First published: 28 June, 2023 | Last edited: 26 June, 2025 || 📚🕒 Reading Time: < 1 minute ||

A stimulus (plural: stimuli) refers to any physical or sensory input from the environment that elicits a response or reaction from someone. It can be any sensory information, such as sound, light, touch, taste, or smell, that triggers a biological or behavioural response. Stimuli can range from simple to complex and vary in intensity and duration. They play a crucial role in sensory processing, perception, and learning, providing the necessary information for people to interact with and adapt to their surroundings.

What counts as a stimulus?

A stimulus is any change or event in the environment (internal or external) that an organism can detect and that triggers a response in the nervous system. For humans, stimuli encompass everything we perceive through our senses, including sight, hearing, touch, taste, smell, and internal sensations.

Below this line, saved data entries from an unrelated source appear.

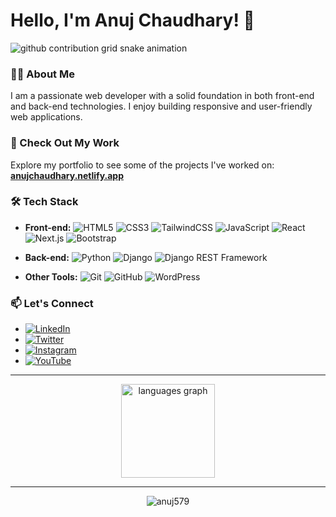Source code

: # Hello, I'm Anuj Chaudhary! 👋

<picture>
  <source
    media="(prefers-color-scheme: dark)"
    srcset="https://raw.githubusercontent.com/Anuj579/snk/output/github-contribution-grid-snake-dark.svg"
  />
  <source
    media="(prefers-color-scheme: light)"
    srcset="https://raw.githubusercontent.com/Anuj579/snk/output/github-contribution-grid-snake.svg"
  />
  <img
    alt="github contribution grid snake animation"
    src="https://raw.githubusercontent.com/Anuj579/snk/output/github-contribution-grid-snake.svg"
  />
</picture>

### 👨‍💻 About Me
I am a passionate web developer with a solid foundation in both front-end and back-end technologies. I enjoy building responsive and user-friendly web applications.

### 🌟 Check Out My Work
Explore my portfolio to see some of the projects I've worked on: [**anujchaudhary.netlify.app**](https://anujchaudhary.netlify.app/)

### 🛠️ Tech Stack
- **Front-end:** 
  ![HTML5](https://img.shields.io/badge/HTML5-E34F26?style=for-the-badge&logo=html5&logoColor=white)
  ![CSS3](https://img.shields.io/badge/CSS3-1572B6?style=for-the-badge&logo=css3&logoColor=white)
  ![TailwindCSS](https://img.shields.io/badge/Tailwind_CSS-38B2AC?style=for-the-badge&logo=tailwind-css&logoColor=white)
  ![JavaScript](https://img.shields.io/badge/JavaScript-F7DF1E?style=for-the-badge&logo=javascript&logoColor=black)
  ![React](https://img.shields.io/badge/React-20232A?style=for-the-badge&logo=react&logoColor=61DAFB)
  ![Next.js](https://img.shields.io/badge/Next.js-000000?style=for-the-badge&logo=nextdotjs&logoColor=white)
  ![Bootstrap](https://img.shields.io/badge/Bootstrap-563D7C?style=for-the-badge&logo=bootstrap&logoColor=white)

- **Back-end:**
  ![Python](https://img.shields.io/badge/Python-3776AB?style=for-the-badge&logo=python&logoColor=white)
  ![Django](https://img.shields.io/badge/Django-092E20?style=for-the-badge&logo=django&logoColor=white)
  ![Django REST Framework](https://img.shields.io/badge/Django%20REST-092E20?style=for-the-badge&logo=django&logoColor=white)

- **Other Tools:**
  ![Git](https://img.shields.io/badge/Git-F05032?style=for-the-badge&logo=git&logoColor=white)
  ![GitHub](https://img.shields.io/badge/GitHub-181717?style=for-the-badge&logo=github&logoColor=white)
  ![WordPress](https://img.shields.io/badge/WordPress-21759B?style=for-the-badge&logo=wordpress&logoColor=white)

### 📫 Let's Connect
- [![LinkedIn](https://img.shields.io/badge/LinkedIn-0A66C2?style=for-the-badge&logo=linkedin&logoColor=white)](https://www.linkedin.com/in/anujchaudhary549/)
- [![Twitter](https://img.shields.io/badge/X-000000?style=for-the-badge&logo=x&logoColor=white)](https://x.com/anujbuilds)
- [![Instagram](https://img.shields.io/badge/Instagram-E4405F?style=for-the-badge&logo=instagram&logoColor=white)](https://www.instagram.com/anujbuilds/)
- [![YouTube](https://img.shields.io/badge/YouTube-FF0000?style=for-the-badge&logo=youtube&logoColor=white)](https://www.youtube.com/@anujbuilds)


---

<div align="center">
  <img src="https://github-readme-stats.vercel.app/api/top-langs?username=anuj579&locale=en&hide_title=false&layout=compact&card_width=320&langs_count=10&theme=dark&hide_border=false&order=2" height="150" alt="languages graph"  />
</div>



---

<p align= center ><img src="https://komarev.com/ghpvc/?username=anuj579&label=Profile%20views&color=0e75b6&style=flat" alt="anuj579" /></p>




<!---
Anuj579/Anuj579 is a ✨ special ✨ repository because its `README.md` (this file) appears on your GitHub profile.
You can click the Preview link to take a look at your changes.
--->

What do stimuli have to do with neurodivergence?

In neurodivergent conditions like autism, ADHD, and sensory processing disorders, the brain often processes stimuli differently than in neurotypical individuals. These differences can include being overly sensitive to certain stimuli (hypersensitivity), under-responsive to others (hyposensitivity), or having difficulty filtering out irrelevant stimuli (habituation).

The brain may struggle with sensory integration—combining information from multiple senses—or may process certain types of stimuli with unusual intensity or focus.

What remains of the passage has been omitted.